Generation To Go

Jun 30, 2006 15:20

Wir wollen es gerne allen recht machen. Den Eltern, den Gewerkschaften, den Arbeitgebern und den Freunden. Vor allem aber uns selbst. Wir möchten unseren eigenen Weg gehen und trotzdem soll man von uns sagen: „Aus dem ist doch noch was geworden!“.

Unser Durchhaltevermögen schulen wir, indem wir es durchhalten, immer wieder fremd zu sein. Wir schnipseln unsere Lebenslauf aus tausend Praktika, Zusatzkursen und Auslandsaufenthalten zurecht. Als würde es nicht reichen, dass unsere Familien schon Patchwork sind.

Das Aufdröseln der eigenen Strukturen bis ans Existenzminimum tarnt sich als Vorausschauung. Alles soll geplant sein. Mit 21 soll ich wissen, wie die nächsten fünf Jahre meines Lebens zumindest in beruflicher Hinsicht aussehen. Ausweichmöglichkeiten sollte ich aber bitte auch noch in petto haben. Und spontan und flexibel sein. Klappt das Studium in Australien nicht? Macht nix. Gehste eben nach Schweden.

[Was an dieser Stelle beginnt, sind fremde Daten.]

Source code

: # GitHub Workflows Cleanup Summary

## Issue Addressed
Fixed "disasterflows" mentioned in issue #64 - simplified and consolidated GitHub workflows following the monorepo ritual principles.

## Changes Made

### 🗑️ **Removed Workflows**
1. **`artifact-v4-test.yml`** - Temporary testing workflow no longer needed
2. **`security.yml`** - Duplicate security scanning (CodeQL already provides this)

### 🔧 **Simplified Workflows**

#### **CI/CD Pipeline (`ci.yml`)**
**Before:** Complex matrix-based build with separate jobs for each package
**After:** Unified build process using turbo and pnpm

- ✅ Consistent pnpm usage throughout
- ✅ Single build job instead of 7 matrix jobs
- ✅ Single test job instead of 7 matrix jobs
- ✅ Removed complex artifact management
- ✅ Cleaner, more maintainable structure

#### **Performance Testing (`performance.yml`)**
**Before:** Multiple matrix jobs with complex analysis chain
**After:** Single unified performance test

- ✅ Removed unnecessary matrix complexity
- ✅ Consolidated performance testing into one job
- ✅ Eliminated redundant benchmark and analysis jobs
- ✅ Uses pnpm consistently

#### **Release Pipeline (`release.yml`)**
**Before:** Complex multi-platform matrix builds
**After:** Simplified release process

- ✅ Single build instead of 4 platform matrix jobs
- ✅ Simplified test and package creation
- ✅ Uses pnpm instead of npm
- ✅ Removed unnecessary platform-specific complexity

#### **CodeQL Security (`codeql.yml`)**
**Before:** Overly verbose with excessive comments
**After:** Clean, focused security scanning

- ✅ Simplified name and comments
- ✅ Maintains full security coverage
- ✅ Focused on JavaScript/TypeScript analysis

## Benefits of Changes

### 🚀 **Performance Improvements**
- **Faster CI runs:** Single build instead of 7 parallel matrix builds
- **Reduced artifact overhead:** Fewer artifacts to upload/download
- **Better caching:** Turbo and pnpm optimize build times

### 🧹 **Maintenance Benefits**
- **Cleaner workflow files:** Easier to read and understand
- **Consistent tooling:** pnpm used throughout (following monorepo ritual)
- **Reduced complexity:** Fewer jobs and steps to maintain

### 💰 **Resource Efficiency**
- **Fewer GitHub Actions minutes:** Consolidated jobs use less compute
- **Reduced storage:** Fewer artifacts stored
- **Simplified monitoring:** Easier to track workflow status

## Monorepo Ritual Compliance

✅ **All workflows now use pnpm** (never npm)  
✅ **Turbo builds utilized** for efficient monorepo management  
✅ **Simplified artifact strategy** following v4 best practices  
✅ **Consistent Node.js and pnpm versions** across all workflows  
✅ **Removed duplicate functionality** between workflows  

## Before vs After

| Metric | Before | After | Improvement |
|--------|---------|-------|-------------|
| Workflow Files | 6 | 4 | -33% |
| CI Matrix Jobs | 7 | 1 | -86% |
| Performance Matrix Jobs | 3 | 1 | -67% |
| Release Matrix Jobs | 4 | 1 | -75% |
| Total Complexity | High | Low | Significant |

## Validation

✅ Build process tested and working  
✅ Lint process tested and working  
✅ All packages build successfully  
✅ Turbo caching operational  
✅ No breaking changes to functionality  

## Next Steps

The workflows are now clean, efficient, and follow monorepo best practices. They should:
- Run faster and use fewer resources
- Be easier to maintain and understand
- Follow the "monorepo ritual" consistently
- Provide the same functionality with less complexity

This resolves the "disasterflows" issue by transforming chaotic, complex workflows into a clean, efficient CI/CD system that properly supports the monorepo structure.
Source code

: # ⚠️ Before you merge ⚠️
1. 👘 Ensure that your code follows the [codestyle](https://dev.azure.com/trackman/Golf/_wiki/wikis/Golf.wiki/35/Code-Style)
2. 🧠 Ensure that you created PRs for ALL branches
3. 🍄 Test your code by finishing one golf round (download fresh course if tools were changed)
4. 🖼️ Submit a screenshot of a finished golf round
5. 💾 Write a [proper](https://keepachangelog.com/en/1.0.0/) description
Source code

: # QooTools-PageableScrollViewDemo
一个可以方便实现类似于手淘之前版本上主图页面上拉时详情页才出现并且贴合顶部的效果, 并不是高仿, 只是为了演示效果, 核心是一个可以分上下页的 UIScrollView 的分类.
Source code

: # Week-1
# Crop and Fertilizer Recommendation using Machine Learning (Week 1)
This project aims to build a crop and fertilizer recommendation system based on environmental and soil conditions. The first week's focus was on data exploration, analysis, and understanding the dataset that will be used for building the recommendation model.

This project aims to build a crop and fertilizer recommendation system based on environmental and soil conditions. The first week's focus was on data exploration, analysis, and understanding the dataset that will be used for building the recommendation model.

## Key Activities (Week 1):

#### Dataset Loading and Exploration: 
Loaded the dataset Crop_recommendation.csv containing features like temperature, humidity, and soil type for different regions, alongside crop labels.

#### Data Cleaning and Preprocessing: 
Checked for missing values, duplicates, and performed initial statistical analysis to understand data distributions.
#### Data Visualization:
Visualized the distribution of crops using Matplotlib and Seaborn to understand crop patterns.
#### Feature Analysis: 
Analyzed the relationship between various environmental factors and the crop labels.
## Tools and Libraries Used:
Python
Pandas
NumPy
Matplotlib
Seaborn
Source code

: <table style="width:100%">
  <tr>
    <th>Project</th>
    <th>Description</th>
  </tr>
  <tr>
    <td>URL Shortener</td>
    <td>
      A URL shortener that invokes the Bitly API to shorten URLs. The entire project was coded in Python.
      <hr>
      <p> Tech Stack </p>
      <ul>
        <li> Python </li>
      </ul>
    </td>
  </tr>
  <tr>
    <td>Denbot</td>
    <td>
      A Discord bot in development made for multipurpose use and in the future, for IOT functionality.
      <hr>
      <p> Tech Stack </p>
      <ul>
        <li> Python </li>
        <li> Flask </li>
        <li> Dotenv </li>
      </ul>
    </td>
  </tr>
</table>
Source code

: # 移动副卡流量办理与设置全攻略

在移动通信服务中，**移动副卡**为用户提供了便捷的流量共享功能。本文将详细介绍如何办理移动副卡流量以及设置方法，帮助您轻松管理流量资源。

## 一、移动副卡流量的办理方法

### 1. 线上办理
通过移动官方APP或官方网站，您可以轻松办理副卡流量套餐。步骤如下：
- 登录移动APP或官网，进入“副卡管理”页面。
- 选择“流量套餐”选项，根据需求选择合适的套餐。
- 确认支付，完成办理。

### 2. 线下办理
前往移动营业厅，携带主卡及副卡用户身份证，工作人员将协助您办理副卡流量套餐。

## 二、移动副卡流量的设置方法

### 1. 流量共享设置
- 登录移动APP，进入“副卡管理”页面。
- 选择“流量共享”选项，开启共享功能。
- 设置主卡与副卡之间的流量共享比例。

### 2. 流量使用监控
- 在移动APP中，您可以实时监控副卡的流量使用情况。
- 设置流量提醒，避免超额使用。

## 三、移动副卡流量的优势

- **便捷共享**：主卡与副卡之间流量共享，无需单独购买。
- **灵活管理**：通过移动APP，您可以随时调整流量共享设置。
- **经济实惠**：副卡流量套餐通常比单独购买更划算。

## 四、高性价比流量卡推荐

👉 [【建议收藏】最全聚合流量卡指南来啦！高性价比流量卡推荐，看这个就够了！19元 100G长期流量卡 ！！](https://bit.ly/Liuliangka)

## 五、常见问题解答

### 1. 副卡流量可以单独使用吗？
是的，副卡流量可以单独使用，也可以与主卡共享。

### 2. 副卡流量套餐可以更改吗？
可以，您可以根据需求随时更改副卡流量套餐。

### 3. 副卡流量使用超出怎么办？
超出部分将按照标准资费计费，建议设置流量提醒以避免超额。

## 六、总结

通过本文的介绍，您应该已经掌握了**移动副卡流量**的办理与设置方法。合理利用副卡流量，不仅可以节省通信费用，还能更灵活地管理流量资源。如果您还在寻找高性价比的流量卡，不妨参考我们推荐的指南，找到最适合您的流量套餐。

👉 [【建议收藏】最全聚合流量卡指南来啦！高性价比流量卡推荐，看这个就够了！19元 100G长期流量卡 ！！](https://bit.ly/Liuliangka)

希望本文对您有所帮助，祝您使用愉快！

Zuhause wartet vielleicht jemand, vielleicht auch nicht. Wir sind ja jung, da muss man so was machen. Das gehört dazu. Und wir tragen Digitalkameras mit uns herum, um festzuhalten, wo wir sind. Weil wir uns im nächsten Moment auch schon wieder woanders befinden könnten. Und vergessen will ja niemand. Dann schreiben wir E-Mails nach Hause und dokumentieren unsere Reisen um die Welt. Die tränenden Augen von Mama leuchten. Und Opa schüttelt den Kopf.

Lebenslauftuning ist Regel Nummer Eins. War man in der elften Klasse nicht im Ausland, wird man schief angeschaut. Studiert man in derselben Stadt, in der man Abitur gemacht hat, erntet man freches Grinsen. Dass wir trotz unseres Bemühens, möglichst flexibel und vielseitig zu sein, auch ein Bedürfnis nach Kontinuität haben, wirkt dabei fast lächerlich. Heimatgefühle, ein Zuhause, langjährige tiefe Freundschaften zu mehr als nur einem Menschen, das sind so Dinge, die sollen wir im Zaum halten. Wild und frei sind wir jetzt und das sollen wir bitteschön auch ausnutzen. In die Welt hinaus und ab durch die Mitte. Äußern wir den Wunsch nach etwas Permanentem im Leben, und damit meine ich eben nicht permanente Check-Ins und Kurzfassungen, fragt man uns: „Haste Schiss, oder was?“.

Ja. Habe ich. Davor, dass das alle meine Freunde so machen und ich irgendwann nicht mehr weiß, wie sie sich anfühlen, weil wir nur noch über Telefon und E-Mail kommunizieren. Ich will nicht Meisterin im Smalltalk und den oberflächlichen, einfachen Gesprächen sein müssen, weil keine Zeit da ist für mehr. Ich will nicht mich nicht erst in zehn Jahren niederlassen dürfen. Sondern jetzt und dort, wo es mir gefällt. Und wenn das hier ist, dann eben hier.